Doctor Sanctioned Over Social Media HIPAA Violations

A San Antonio, TX-based doctor has been sanctioned by the Texas Medical Board for social media HIPAA compliance violations after retaliating against a patient by posting a video testimonial of the patient on Facebook and YouTube.

The video of the patient in her underwear clearly showed the patient’s face, allowing her to be identified. However, prior permission to use the video had not obtained from the patient.
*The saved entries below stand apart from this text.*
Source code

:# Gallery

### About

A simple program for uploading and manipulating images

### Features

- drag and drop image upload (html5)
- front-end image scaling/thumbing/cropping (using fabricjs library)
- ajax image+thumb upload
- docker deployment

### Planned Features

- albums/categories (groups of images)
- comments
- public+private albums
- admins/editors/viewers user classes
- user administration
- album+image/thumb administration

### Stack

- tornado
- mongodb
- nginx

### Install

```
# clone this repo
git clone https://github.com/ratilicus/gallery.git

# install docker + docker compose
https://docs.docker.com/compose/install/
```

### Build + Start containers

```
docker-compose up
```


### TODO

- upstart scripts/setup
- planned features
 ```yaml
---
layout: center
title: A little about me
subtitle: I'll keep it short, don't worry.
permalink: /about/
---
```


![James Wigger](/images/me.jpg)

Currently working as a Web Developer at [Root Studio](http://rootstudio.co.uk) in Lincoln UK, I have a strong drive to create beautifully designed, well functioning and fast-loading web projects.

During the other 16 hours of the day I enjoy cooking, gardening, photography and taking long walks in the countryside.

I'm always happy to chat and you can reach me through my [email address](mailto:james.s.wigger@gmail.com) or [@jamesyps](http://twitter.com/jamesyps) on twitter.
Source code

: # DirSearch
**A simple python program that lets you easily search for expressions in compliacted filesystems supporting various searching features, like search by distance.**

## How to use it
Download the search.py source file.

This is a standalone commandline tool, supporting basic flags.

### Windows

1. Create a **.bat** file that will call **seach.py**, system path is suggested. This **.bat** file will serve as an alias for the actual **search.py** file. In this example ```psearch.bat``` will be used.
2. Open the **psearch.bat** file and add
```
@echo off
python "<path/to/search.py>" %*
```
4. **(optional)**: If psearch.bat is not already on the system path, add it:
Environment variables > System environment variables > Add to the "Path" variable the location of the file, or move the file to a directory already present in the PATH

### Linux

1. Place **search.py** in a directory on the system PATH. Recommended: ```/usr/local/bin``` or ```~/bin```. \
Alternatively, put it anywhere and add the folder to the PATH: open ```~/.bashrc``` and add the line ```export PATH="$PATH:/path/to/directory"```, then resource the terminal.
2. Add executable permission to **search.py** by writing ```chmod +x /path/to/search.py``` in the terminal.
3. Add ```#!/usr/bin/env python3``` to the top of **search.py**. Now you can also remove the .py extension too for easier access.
Dr. Tinuade Olusegun-Gbadehan from the Dr. O Medical and Wellness Center had been given authorization to record the video and use it for “the purposes of medical audit, education, and promotion,” but only anonymously. Use of the video without first deidentifying the patient was a breach of HIPAA Rules.

The patient, Clara Aragon-Delk, filed a complaint with the Texas Medical Board against the doctor claiming Olusegun-Gbadehan disseminated the video without her consent. The patient alleges the video was shared on social media sites and also with a third party.

According to the complaint, the patient had a billing dispute with the Dr. O Medical and Wellness Center and contacted the merchant processing company – Stripe – about the charges. In response to the complaint, Olusegun-Gbadehan is alleged to have sent Stripe documentation relating to the treatment provided and also a link to the video, a further violation of HIPAA Rules.

Dr. Tinuade Olusegun-Gbadehan has not denied nor admitted the social media HIPAA violations, nor any unauthorized use of the patient’s PHI. However, Olusegun-Gbadehan has entered into a mediated agreed order with the Texas Medical Board and has agreed to the sanctions imposed. The decision was allegedly taken to avoid a time-consuming and expensive hearing process.

The Texas Medical Board concurred with the patient that the use of the video without authorization was a breach of HIPAA Rules and was unprofessional. The Medical Board also said a breach of privacy occurred when the video was shared with the merchant processing company.

The sanctions involve Olusegun-Gbadehan retaking the Texas Medical Jurisprudence Examination, which covers amongst other things, HIPAA Rules and patient privacy.

Doctors should be aware that HIPAA Rules apply to the use of identifiable protected health information on social media websites, which includes photographs and videos. The information and images cannot be posted without prior patient consent. Even in the absence of any names or other text, face shots of patients are classed as personally identifiable information and cannot be used for promotion.

Social media HIPAA violations can carry stiff penalties. If a doctor is discovered to have shared PHI without consent, OCR and state attorneys general could impose financial penalties. Willful neglect of HIPAA Rules can carry a fine in excess of $50,000.